Primary Objective: To demonstrate the superiority of MoLEP over ThuFLEP in terms of enucleation efficiency.
Secondary Objectives: a) To demonstrate the non-inferiority of MoLEP compared to ThuFLEP in terms of perioperative bleeding.
b) To demonstrate the non-inferiority of MoLEP compared to ThuFLEP in terms of postoperative hospital stay.
c) To demonstrate the non-inferiority of ThuFLEP compared to ThuFLEP in terms of perioperative complications.
d) To demonstrate the non-inferiority of MoLEP compared to ThuFLEP in terms of improvement in urinary symptoms.

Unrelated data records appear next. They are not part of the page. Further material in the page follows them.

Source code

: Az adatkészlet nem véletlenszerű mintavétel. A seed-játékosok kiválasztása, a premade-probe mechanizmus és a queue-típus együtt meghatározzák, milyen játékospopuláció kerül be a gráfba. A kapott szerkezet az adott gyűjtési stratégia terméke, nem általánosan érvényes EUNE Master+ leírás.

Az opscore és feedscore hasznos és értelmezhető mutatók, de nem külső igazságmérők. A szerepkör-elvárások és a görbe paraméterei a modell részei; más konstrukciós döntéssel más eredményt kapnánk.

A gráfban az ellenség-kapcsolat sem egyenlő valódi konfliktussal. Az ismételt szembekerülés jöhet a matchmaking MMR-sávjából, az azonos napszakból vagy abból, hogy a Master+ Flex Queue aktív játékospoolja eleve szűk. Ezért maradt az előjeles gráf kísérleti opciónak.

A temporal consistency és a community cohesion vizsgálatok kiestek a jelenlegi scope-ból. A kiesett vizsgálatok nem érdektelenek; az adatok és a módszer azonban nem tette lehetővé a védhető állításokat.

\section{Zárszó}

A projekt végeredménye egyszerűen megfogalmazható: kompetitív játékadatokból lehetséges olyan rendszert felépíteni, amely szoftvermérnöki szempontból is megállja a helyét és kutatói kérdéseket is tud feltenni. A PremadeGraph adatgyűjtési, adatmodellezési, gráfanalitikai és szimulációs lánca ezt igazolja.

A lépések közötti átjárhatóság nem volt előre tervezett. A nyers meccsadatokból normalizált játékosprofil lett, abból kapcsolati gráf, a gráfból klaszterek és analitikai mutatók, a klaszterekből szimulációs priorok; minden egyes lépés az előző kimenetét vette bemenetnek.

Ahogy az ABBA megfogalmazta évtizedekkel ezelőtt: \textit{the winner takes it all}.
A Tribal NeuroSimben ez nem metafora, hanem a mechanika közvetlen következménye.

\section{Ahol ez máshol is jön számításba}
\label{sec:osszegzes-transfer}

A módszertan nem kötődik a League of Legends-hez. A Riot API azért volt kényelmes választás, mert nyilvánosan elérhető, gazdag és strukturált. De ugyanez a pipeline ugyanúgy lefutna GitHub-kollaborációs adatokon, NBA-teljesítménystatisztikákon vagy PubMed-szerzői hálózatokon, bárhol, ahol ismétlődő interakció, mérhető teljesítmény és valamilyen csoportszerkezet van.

e) To demonstrate the non-inferiority of MoLEP compared to ThuFLEP in terms of improvement in flowmetric variables.
Study Type: Prospective, randomized, non-blind, multicentric clinical trial. Intervention: Patients with an indication for surgery for BPH via EEAP with a prostate volume exceeding 80cc will be included in the study on a prospective basis. Surgery will be randomly assigned using MoLEP or ThuFLEP. A qualified surgeon, having completed their learning curve for endoscopic enucleation (more than 50 cases) and possessing experience with both laser types, will perform the surgical procedure.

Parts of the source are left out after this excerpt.